# Whats wrong with this picture?



## jamesfl (Jan 21, 2009)

36 hours after rain fall in Florida.

James


----------



## Ed the Roofer (Sep 15, 2008)

Besides stating the obvious, the short shingle run on the far right section is way off, even after just a few courses to the ridge.

Take photos at the 48 hour and 72 hour point after the most recent rain, as those are the most common definitions of standing or ponding water that is not supposed to be there.

Ed


----------



## Roofsafe (Oct 29, 2008)

I'm not a flat roofer but it looks like a pool was built in to this roof. Most of the time people will put a drain on a flat roof, buttttt maybe it was meant to be a pool.


----------



## Ed the Roofer (Sep 15, 2008)

Is there a clogged drain in that section?

Also, is that round black thing in the shingle mansard an overflow scupper for the other section on the right hand side of the fire wall?

Was the firewall added after the fact, which restricted the water flowage to the right side flat roof? I doubt it, but it needed to be asked.
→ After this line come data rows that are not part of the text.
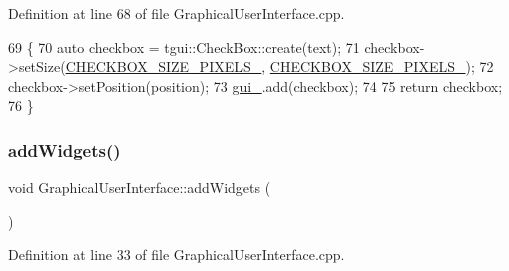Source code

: Definition at line 68 of file Graphical\+User\+Interface.\+cpp.


\begin{DoxyCode}
69                                                                                            \{
70     \textcolor{keyword}{auto} checkbox = tgui::CheckBox::create(text);
71     checkbox->setSize(\hyperlink{classGraphicalUserInterface_afe4127bf0dbfbba90ec15fea6e046379}{CHECKBOX\_SIZE\_PIXELS\_}, 
      \hyperlink{classGraphicalUserInterface_afe4127bf0dbfbba90ec15fea6e046379}{CHECKBOX\_SIZE\_PIXELS\_});
72     checkbox->setPosition(position);
73     \hyperlink{classGraphicalUserInterface_ab07abda0fdb8e2965b70d2024fa3cf20}{gui\_}.add(checkbox);
74 
75     \textcolor{keywordflow}{return} checkbox;
76 \}
\end{DoxyCode}
\mbox{\label{classGraphicalUserInterface_a48e6dcc9acc179fdb74e67a51d66efb7}} 
\subsubsection{\texorpdfstring{add\+Widgets()}{addWidgets()}}
{\footnotesize\ttfamily void Graphical\+User\+Interface\+::add\+Widgets (\begin{DoxyParamCaption}{ }\end{DoxyParamCaption})}



Definition at line 33 of file Graphical\+User\+Interface.\+cpp.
Are there any blocked through-wall scuppers in the actual firewall itself?

Ed


----------



## The Roofing God (Oct 31, 2008)

it`s a bird bath !


----------



## tomstruble (Jan 19, 2009)

i hear there could be aligators in any body of water in fla


----------



## tinner666 (Oct 28, 2008)

That black thing is in wrong. Shingle work sucks. Shouldn't be any short rows under cap. Any fish in the pond?


----------



## Roofsafe (Oct 29, 2008)

Not with the aligators present.


----------



## MMroof (Mar 3, 2009)

*MMroof*

No ventilation.


----------



## ronbryanroofing (Mar 25, 2009)

I don't know how to walk on flat roofs, but is electrical lines supposed to be submerged? It would stop me in my tracks seeing that in the pond


----------



## Ed the Roofer (Sep 15, 2008)

ronbryanroofing said:


> I don't know how to walk on flat roofs, but is electrical lines supposed to be submerged? It would stop me in my tracks seeing that in the pond




Good Call. :thumbup:

Ed


----------



## Johnk (Oct 30, 2008)

Besides all of the obvious,the field sheets on the right side look to be running right up the parapet(not stripped or flashed in) and even if they were(i'm pretty sure they are not)they are not offset.Its hard to see that area clear enough,but anyways a big ,no no:thumbdown:


----------



## Johnk (Oct 30, 2008)

What else do you see?


----------



## roofing king (Jun 9, 2009)

no bikini girls workin on there tans in the pool....


----------



## urethaneroofer (Jul 2, 2009)

yep seen it before


----------